___ Information given

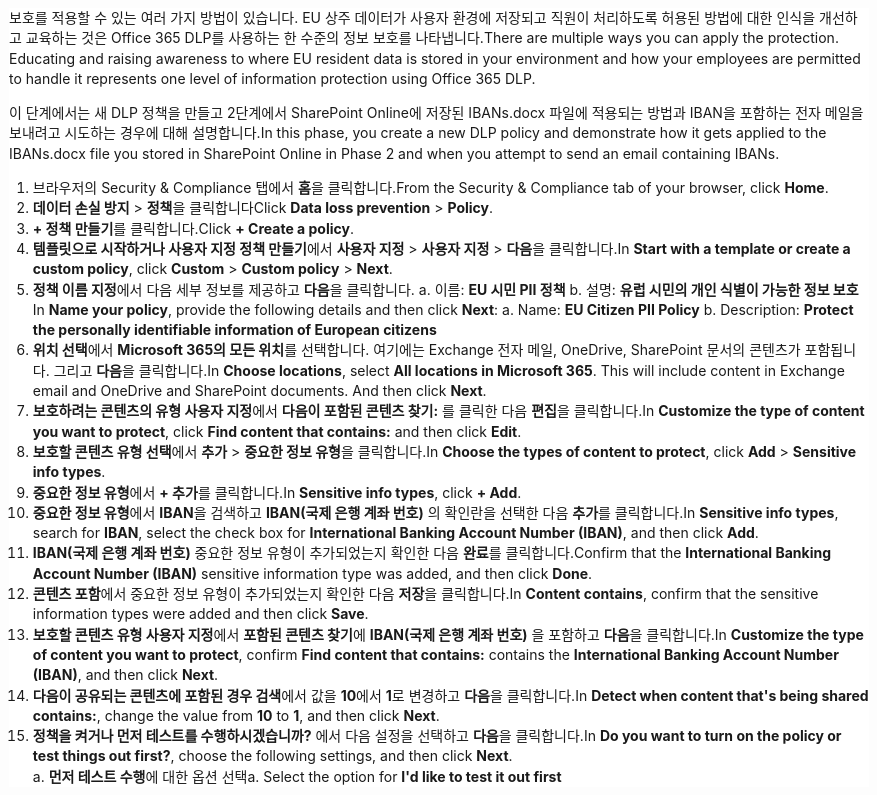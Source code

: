 <span data-ttu-id="3a3c3-p111">보호를 적용할 수 있는 여러 가지 방법이 있습니다. EU 상주 데이터가 사용자 환경에 저장되고 직원이 처리하도록 허용된 방법에 대한 인식을 개선하고 교육하는 것은 Office 365 DLP를 사용하는 한 수준의 정보 보호를 나타냅니다.</span><span class="sxs-lookup"><span data-stu-id="3a3c3-p111">There are multiple ways you can apply the protection. Educating and raising awareness to where EU resident data is stored in your environment and how your employees are permitted to handle it represents one level of information protection using Office 365 DLP.</span></span>

<span data-ttu-id="3a3c3-212">이 단계에서는 새 DLP 정책을 만들고 2단계에서 SharePoint Online에 저장된 IBANs.docx 파일에 적용되는 방법과 IBAN을 포함하는 전자 메일을 보내려고 시도하는 경우에 대해 설명합니다.</span><span class="sxs-lookup"><span data-stu-id="3a3c3-212">In this phase, you create a new DLP policy and demonstrate how it gets applied to the IBANs.docx file you stored in SharePoint Online in Phase 2 and when you attempt to send an email containing IBANs.</span></span>

1. <span data-ttu-id="3a3c3-213">브라우저의 Security & Compliance 탭에서 **홈**을 클릭합니다.</span><span class="sxs-lookup"><span data-stu-id="3a3c3-213">From the Security & Compliance tab of your browser, click **Home**.</span></span>
2. <span data-ttu-id="3a3c3-214">**데이터 손실 방지** > **정책**을 클릭합니다</span><span class="sxs-lookup"><span data-stu-id="3a3c3-214">Click **Data loss prevention** > **Policy**.</span></span>
3. <span data-ttu-id="3a3c3-215">**+ 정책 만들기**를 클릭합니다.</span><span class="sxs-lookup"><span data-stu-id="3a3c3-215">Click **+ Create a policy**.</span></span>
4. <span data-ttu-id="3a3c3-216">**템플릿으로 시작하거나 사용자 지정 정책 만들기**에서 **사용자 지정** > **사용자 지정** > **다음**을 클릭합니다.</span><span class="sxs-lookup"><span data-stu-id="3a3c3-216">In **Start with a template or create a custom policy**, click **Custom** > **Custom policy** > **Next**.</span></span>
5. <span data-ttu-id="3a3c3-p112">**정책 이름 지정**에서 다음 세부 정보를 제공하고 **다음**을 클릭합니다. a. 이름: **EU 시민 PII 정책** b. 설명: **유럽 시민의 개인 식별이 가능한 정보 보호**</span><span class="sxs-lookup"><span data-stu-id="3a3c3-p112">In **Name your policy**, provide the following details and then click **Next**:  a. Name: **EU Citizen PII Policy** b. Description: **Protect the personally identifiable information of European citizens**</span></span>
6. <span data-ttu-id="3a3c3-p113">**위치 선택**에서 **Microsoft 365의 모든 위치**를 선택합니다. 여기에는 Exchange 전자 메일, OneDrive, SharePoint 문서의 콘텐츠가 포함됩니다. 그리고 **다음**을 클릭합니다.</span><span class="sxs-lookup"><span data-stu-id="3a3c3-p113">In **Choose locations**, select **All locations in Microsoft 365**. This will include content in Exchange email and OneDrive and SharePoint documents. And then click **Next**.</span></span>
7. <span data-ttu-id="3a3c3-223">**보호하려는 콘텐츠의 유형 사용자 지정**에서 **다음이 포함된 콘텐츠 찾기:** 를 클릭한 다음 **편집**을 클릭합니다.</span><span class="sxs-lookup"><span data-stu-id="3a3c3-223">In **Customize the type of content you want to protect**, click **Find content that contains:** and then click **Edit**.</span></span>
8. <span data-ttu-id="3a3c3-224">**보호할 콘텐츠 유형 선택**에서 **추가** > **중요한 정보 유형**을 클릭합니다.</span><span class="sxs-lookup"><span data-stu-id="3a3c3-224">In **Choose the types of content to protect**, click **Add** > **Sensitive info types**.</span></span>
9. <span data-ttu-id="3a3c3-225">**중요한 정보 유형**에서 **+ 추가**를 클릭합니다.</span><span class="sxs-lookup"><span data-stu-id="3a3c3-225">In **Sensitive info types**, click **+ Add**.</span></span>
10. <span data-ttu-id="3a3c3-226">**중요한 정보 유형**에서 **IBAN**을 검색하고 **IBAN(국제 은행 계좌 번호)** 의 확인란을 선택한 다음 **추가**를 클릭합니다.</span><span class="sxs-lookup"><span data-stu-id="3a3c3-226">In **Sensitive info types**, search for **IBAN**, select the check box for **International Banking Account Number (IBAN)**, and then click **Add**.</span></span>
11. <span data-ttu-id="3a3c3-227">**IBAN(국제 은행 계좌 번호)** 중요한 정보 유형이 추가되었는지 확인한 다음 **완료**를 클릭합니다.</span><span class="sxs-lookup"><span data-stu-id="3a3c3-227">Confirm that the **International Banking Account Number (IBAN)** sensitive information type was added, and then click **Done**.</span></span>
12. <span data-ttu-id="3a3c3-228">**콘텐츠 포함**에서 중요한 정보 유형이 추가되었는지 확인한 다음 **저장**을 클릭합니다.</span><span class="sxs-lookup"><span data-stu-id="3a3c3-228">In **Content contains**, confirm that the sensitive information types were added and then click **Save**.</span></span>
13. <span data-ttu-id="3a3c3-229">**보호할 콘텐츠 유형 사용자 지정**에서 **포함된 콘텐츠 찾기**에 **IBAN(국제 은행 계좌 번호)** 을 포함하고 **다음**을 클릭합니다.</span><span class="sxs-lookup"><span data-stu-id="3a3c3-229">In **Customize the type of content you want to protect**, confirm  **Find content that contains:** contains the **International Banking Account Number (IBAN)**, and then click **Next**.</span></span>
14. <span data-ttu-id="3a3c3-230">**다음이 공유되는 콘텐츠에 포함된 경우 검색**에서 값을 **10**에서 **1**로 변경하고 **다음**을 클릭합니다.</span><span class="sxs-lookup"><span data-stu-id="3a3c3-230">In **Detect when content that's being shared contains:**, change the value from **10** to **1**, and then click **Next**.</span></span>
15. <span data-ttu-id="3a3c3-231">**정책을 켜거나 먼저 테스트를 수행하시겠습니까?** 에서 다음 설정을 선택하고 **다음**을 클릭합니다.</span><span class="sxs-lookup"><span data-stu-id="3a3c3-231">In **Do you want to turn on the policy or test things out first?**, choose the following settings, and then click **Next**.</span></span>  
    <span data-ttu-id="3a3c3-p114">a. **먼저 테스트 수행**에 대한 옵션 선택</span><span class="sxs-lookup"><span data-stu-id="3a3c3-p114">a. Select the option for **I'd like to test it out first**</span></span>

______

Write out again, exactly, only the lines from the beginning of the material above to the line that holds "Office 365 DLP.</span></span>", both ends included, and no pictures.

Source code

: <span data-ttu-id="3a3c3-p111">보호를 적용할 수 있는 여러 가지 방법이 있습니다. EU 상주 데이터가 사용자 환경에 저장되고 직원이 처리하도록 허용된 방법에 대한 인식을 개선하고 교육하는 것은 Office 365 DLP를 사용하는 한 수준의 정보 보호를 나타냅니다.</span><span class="sxs-lookup"><span data-stu-id="3a3c3-p111">There are multiple ways you can apply the protection. Educating and raising awareness to where EU resident data is stored in your environment and how your employees are permitted to handle it represents one level of information protection using Office 365 DLP.</span></span>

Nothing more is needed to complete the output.